The ongoing innovation in this space, from progressive discovery to code execution, highlights a clear trend: the future of AI is not just about bigger models, but about smarter, more efficient ways of connecting them to the world. As developers, understanding and leveraging MCP will be essential for building the powerful, context-aware AI applications of tomorrow.
FAQs
1. What is the main difference between MCP and older function-calling APIs?
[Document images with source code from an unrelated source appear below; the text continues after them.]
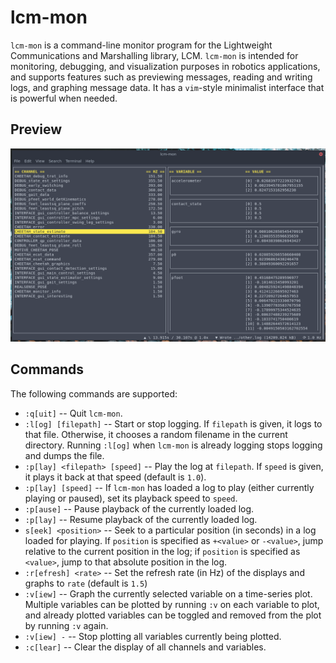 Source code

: # lcm-mon

`lcm-mon` is a command-line monitor program for the Lightweight Communications and Marshalling library, LCM. `lcm-mon` is intended for monitoring, debugging, and visualization purposes in robotics applications, and supports features such as previewing messages, reading and writing logs, and graphing message data. It has a `vim`-style minimalist interface that is powerful when needed.

## Preview

![(Screenshot of lcm-mon in action)](images/preview.png)

## Commands

The following commands are supported:

* `:q[uit]` -- Quit `lcm-mon`.
* `:l[og] [filepath]` -- Start or stop logging. If `filepath` is given, it logs to that file. Otherwise, it chooses a random filename in the current directory. Running `:l[og]` when `lcm-mon` is already logging stops logging and dumps the file.
* `:p[lay] <filepath> [speed]` -- Play the log at `filepath`. If `speed` is given, it plays it back at that speed (default is `1.0`).
* `:p[lay] [speed]` -- If `lcm-mon` has loaded a log to play (either currently playing or paused), set its playback speed to `speed`.
* `:p[ause]` -- Pause playback of the currently loaded log.
* `:p[lay]` -- Resume playback of the currently loaded log.
* `s[eek] <position>` -- Seek to a particular position (in seconds) in a log loaded for playing. If `position` is specified as `+<value>` or `-<value>`, jump relative to the current position in the log; if `position` is specified as `<value>`, jump to that absolute position in the log.
* `:r[efresh] <rate>` -- Set the refresh rate (in Hz) of the displays and graphs to `rate` (default is `1.5`)
* `:v[iew]` -- Graph the currently selected variable on a time-series plot. Multiple variables can be plotted by running `:v` on each variable to plot, and already plotted variables can be toggled and removed from the plot by running `:v` again.
* `:v[iew] -` -- Stop plotting all variables currently being plotted.
* `:c[lear]` -- Clear the display of all channels and variables.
The main difference is standardization. While function-calling APIs were often specific to a particular model or vendor, MCP is an open standard adopted by major AI companies, ensuring interoperability and a more unified developer experience.
2. Is context overload a serious problem for AI developers?
Yes, as AI agents are given access to more tools, the size of the tool definitions can overwhelm the model's context window. This leads to higher costs, increased latency, and can even cause the model to make mistakes or "hallucinate" the wrong tool for a task.
3. Do I need to choose between Progressive Discovery and Code Execution?
Not necessarily. These are design patterns that can be used in different scenarios. Progressive Discovery is excellent for platforms with a large and diverse set of tools, while Code Execution is particularly powerful for complex, data-intensive workflows. They represent different approaches to solving the same core problem of context management.